Tim Herbert: Absolutely. We’ve been working with the FDA. We answered the question. We’ve passed in the past, we’ve been talking about process, how these PMA supplements go and they’re 180 days, but the FDA asked questions at day 100. We have received the questions, responded to those questions. It’s back in review with the FDA and we see promise moving towards approval and we think that approval is coming in the very near future. I think the high AHI is the really the benefit for patients in that submission member of this submission includes both AHI and BMI. The high AHI, right now those patients just don’t have any other alternative and so that’s a natural fit for them to be able to fit right into Inspire. The limitation really goes back to the early days of the clinical study.
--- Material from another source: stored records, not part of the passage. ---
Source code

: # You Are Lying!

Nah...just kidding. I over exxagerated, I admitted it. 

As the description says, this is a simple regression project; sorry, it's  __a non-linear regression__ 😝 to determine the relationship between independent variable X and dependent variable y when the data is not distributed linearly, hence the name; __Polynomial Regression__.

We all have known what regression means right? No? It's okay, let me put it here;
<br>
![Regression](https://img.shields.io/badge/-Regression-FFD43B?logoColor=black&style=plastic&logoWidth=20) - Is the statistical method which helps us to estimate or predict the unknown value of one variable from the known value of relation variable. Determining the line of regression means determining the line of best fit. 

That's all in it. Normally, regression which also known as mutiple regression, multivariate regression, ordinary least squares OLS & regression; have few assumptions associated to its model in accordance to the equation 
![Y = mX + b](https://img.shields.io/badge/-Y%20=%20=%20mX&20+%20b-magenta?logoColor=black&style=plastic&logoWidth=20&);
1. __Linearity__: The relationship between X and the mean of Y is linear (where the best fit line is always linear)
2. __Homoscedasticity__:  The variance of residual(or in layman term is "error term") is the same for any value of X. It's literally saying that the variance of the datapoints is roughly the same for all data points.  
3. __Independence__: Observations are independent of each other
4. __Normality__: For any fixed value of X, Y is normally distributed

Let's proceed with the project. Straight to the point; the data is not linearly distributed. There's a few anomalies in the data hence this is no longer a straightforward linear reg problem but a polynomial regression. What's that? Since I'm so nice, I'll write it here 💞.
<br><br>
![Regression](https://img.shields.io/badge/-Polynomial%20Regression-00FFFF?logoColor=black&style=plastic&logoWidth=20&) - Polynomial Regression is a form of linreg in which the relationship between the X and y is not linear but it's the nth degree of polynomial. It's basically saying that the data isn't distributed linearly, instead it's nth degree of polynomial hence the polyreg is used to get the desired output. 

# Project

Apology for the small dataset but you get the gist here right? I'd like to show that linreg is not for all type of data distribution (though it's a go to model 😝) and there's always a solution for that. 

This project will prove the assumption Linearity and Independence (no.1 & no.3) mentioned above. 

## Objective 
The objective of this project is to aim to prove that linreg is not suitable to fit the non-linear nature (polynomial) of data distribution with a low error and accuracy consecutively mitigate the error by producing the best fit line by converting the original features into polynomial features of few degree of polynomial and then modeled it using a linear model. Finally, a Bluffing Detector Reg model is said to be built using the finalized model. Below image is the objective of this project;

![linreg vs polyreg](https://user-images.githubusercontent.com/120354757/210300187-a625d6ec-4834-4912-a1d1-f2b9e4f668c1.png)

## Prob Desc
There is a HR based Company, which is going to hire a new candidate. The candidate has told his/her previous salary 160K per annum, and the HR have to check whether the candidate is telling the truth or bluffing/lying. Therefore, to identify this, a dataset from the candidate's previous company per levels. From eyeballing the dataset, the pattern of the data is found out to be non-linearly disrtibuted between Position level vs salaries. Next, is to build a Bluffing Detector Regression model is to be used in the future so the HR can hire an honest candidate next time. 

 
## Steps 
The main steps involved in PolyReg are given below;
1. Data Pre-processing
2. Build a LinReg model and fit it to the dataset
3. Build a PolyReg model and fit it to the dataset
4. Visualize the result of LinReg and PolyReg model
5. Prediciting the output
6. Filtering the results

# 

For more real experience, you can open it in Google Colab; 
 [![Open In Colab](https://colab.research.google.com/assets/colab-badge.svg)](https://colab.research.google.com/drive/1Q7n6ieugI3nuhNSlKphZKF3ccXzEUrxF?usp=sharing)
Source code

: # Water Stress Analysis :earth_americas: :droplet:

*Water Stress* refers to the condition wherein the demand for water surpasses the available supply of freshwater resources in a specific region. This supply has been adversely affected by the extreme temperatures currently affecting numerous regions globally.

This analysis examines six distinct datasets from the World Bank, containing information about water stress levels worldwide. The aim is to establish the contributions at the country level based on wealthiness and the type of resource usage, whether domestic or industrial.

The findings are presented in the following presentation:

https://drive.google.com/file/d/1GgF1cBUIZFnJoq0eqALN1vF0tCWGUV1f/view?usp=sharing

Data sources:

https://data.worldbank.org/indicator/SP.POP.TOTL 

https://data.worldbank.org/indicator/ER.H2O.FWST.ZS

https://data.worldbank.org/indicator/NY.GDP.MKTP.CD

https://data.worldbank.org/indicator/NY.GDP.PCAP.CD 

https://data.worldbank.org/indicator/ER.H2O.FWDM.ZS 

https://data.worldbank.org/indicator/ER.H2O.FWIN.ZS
So there’s no reason to really have upper limit on AHI. I also think that we’ll be able to quickly garner reimbursement support or coverage from both commercial payers and Medicare to be able to really take care of that population. We can get those patients approved through the appeal process, but this is going to really streamline their patient experience and be able to get those patients in insurance approval quite quicker. As far as the high BMI, while that presents a good opportunity, it also is something we need to be careful about because remember with the higher BMI, it introduces the concept of lateral wall collapse and that’s what’s very difficult to treat with hypoglossal nerve stimulation. Patients will get improvements because we’ll take care of the tongue-based collapse, but they won’t get a total improvement to the satisfaction that that we desire.
And so we’re going to want those higher BMI patients to address that lateral wall collapse before they’re going to be eligible. That being said, we do have our own work going on and to advance our system to stimulate to take care of lateral wall collapse, but pretty early to talk about that right now.